LMR becomes the main route

This facility, called the Battery Cell Development Center, acts as a bridge between a laboratory and a gigafactory, responsible for turning small-batch research results into replicable manufacturing processes, bridging the gap between the research center and the battery factories in Tennessee and Ohio.

Kurt Kelty, Vice President of Battery and Sustainability at General Motors, stated that the company is focusing on lithium-manganese enriched batteries (LMR) as its future mainstay. According to the company, this type of battery has an energy density close to that of ternary lithium batteries (NMC), but its cost is comparable to that of the cheaper lithium iron phosphate batteries (LFP).

General Motors previously stated that for models like the Chevrolet Silverado EV, LMR (Low Range Rover) is expected to reduce the cost per vehicle by at least $6,000 while retaining most of the 400-mile range.

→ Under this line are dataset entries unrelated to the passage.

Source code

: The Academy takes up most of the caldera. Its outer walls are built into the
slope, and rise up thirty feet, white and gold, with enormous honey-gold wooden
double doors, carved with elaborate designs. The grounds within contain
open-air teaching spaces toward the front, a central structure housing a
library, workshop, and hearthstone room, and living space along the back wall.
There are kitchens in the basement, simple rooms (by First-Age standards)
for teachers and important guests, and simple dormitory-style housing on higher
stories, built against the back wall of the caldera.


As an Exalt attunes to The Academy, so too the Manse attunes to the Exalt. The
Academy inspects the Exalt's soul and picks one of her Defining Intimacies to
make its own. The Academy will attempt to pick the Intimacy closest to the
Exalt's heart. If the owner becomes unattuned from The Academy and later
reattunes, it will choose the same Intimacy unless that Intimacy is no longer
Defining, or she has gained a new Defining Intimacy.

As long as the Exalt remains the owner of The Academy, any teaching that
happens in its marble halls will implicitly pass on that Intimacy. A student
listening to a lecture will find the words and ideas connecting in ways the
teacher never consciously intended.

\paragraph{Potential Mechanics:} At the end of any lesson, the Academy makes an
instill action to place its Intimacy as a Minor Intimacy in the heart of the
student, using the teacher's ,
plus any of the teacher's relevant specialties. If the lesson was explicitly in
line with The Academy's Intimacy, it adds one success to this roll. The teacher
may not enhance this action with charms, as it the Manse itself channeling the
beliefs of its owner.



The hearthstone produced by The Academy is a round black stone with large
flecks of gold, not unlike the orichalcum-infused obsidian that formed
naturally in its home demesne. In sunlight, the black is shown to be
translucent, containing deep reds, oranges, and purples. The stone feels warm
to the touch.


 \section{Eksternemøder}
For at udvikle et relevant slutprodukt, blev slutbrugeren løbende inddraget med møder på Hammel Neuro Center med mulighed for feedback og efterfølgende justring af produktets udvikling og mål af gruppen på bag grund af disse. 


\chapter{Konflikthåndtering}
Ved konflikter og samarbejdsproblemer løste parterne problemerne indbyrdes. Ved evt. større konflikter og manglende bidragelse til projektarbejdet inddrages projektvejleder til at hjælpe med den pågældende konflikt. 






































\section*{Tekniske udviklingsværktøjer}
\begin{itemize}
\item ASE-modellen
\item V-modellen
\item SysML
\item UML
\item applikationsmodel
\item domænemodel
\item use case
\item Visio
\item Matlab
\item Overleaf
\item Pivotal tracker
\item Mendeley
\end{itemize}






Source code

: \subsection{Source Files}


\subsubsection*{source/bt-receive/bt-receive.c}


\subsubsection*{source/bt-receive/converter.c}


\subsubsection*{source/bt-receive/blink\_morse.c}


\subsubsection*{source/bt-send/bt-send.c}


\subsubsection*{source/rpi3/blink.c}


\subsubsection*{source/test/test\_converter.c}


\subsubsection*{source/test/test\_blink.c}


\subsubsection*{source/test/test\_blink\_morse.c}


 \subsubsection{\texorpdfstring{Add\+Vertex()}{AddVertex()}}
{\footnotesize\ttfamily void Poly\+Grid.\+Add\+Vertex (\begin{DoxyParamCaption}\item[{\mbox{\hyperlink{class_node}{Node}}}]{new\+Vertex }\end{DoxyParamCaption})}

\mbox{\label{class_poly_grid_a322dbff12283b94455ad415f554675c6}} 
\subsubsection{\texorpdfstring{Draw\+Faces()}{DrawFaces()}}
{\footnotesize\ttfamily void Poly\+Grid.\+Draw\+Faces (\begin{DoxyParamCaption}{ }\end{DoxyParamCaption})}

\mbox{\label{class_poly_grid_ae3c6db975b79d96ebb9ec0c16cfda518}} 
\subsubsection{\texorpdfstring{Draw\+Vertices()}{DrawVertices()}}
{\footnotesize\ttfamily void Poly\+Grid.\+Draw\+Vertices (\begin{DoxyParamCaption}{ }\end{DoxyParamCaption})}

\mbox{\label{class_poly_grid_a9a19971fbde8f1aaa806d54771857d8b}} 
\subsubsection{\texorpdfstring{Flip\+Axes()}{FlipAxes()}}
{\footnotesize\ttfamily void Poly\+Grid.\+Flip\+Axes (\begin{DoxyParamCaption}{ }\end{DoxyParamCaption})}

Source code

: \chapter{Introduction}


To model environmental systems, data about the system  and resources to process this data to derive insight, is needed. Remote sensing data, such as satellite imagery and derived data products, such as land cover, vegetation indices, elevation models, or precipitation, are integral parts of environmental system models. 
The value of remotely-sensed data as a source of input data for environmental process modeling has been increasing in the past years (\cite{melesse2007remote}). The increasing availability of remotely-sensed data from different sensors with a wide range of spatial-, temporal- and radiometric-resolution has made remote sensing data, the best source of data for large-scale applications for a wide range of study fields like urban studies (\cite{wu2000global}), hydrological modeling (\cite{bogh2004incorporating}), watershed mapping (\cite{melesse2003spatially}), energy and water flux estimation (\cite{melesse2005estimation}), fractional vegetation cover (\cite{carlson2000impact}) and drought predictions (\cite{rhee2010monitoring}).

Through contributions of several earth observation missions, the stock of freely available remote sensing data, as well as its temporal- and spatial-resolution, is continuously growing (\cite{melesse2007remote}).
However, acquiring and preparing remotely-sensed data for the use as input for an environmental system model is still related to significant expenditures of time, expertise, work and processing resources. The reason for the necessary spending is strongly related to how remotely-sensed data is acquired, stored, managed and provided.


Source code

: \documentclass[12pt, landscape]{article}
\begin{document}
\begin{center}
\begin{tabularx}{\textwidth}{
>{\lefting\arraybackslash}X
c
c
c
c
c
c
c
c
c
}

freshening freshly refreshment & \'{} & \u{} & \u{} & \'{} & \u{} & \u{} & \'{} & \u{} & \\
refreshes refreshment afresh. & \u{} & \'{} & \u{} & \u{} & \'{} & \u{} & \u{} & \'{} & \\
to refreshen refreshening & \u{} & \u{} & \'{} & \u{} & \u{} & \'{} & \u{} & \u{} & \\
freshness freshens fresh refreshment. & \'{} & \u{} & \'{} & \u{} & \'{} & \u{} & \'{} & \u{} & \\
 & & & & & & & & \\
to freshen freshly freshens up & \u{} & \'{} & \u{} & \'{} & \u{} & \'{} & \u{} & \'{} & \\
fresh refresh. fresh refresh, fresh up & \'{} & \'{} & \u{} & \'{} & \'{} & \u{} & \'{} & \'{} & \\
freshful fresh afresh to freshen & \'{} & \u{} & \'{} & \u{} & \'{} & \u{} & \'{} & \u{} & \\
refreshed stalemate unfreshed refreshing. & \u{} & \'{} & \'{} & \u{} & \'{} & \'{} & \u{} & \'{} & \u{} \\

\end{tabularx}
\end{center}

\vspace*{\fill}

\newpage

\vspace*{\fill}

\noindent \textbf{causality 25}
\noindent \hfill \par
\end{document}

For mid-range models, this means that electric vehicle prices will be closer to those of gasoline-powered vehicles.

The new center is responsible for mass production verification.

General Motors' electric vehicle development has not been smooth sailing in recent years. Last year, the company recorded a $1.6 billion charge for adjusting electric vehicle production capacity and laid off thousands of employees. Its previously flagship Ultium battery platform has also had its original strategic cycle shortened due to cost pressures and supply chain changes.

The core mission of the new center is to verify whether the battery formulas developed in the lab can be commercialized. General Motors says that once fully operational, the facility will be able to produce approximately 2,500 battery cells per day, with an annual capacity of about 0.5 gigawatt-hours, significantly higher than the neighboring R&D center's small-batch production of 30 to 50 cells per day.

The company views this location as a scaled-up pilot line. The cost of completing a pilot run at this center is approximately $200,000, significantly lower than similar validation at the Ultium facility, compared to testing directly in a large factory. Management believes this will reduce the cost and time required to introduce new processes into mass production.

AI simulation reduces debugging time

To further reduce costs, General Motors is shifting more of its R&D and manufacturing processes to AI simulation. The company says it has built a physical model-based simulation system to test how changes in battery chemistry and manufacturing processes affect cell performance.

General Motors has also established a digital twin system for the entire development center, covering equipment control panels, wiring, and the internal structure of mixing tanks. The company says this system can complete operational, safety, and maintenance condition testing before the equipment is officially put into use, thereby shortening commissioning and ramp-up time.

General Motors says the LMR project alone has accumulated over 150 million CPU hours of computation. According to management, the first LMR batteries are expected to roll off the production line at the new facility later this year, with the goal of having vehicles equipped with these batteries on the road by 2028.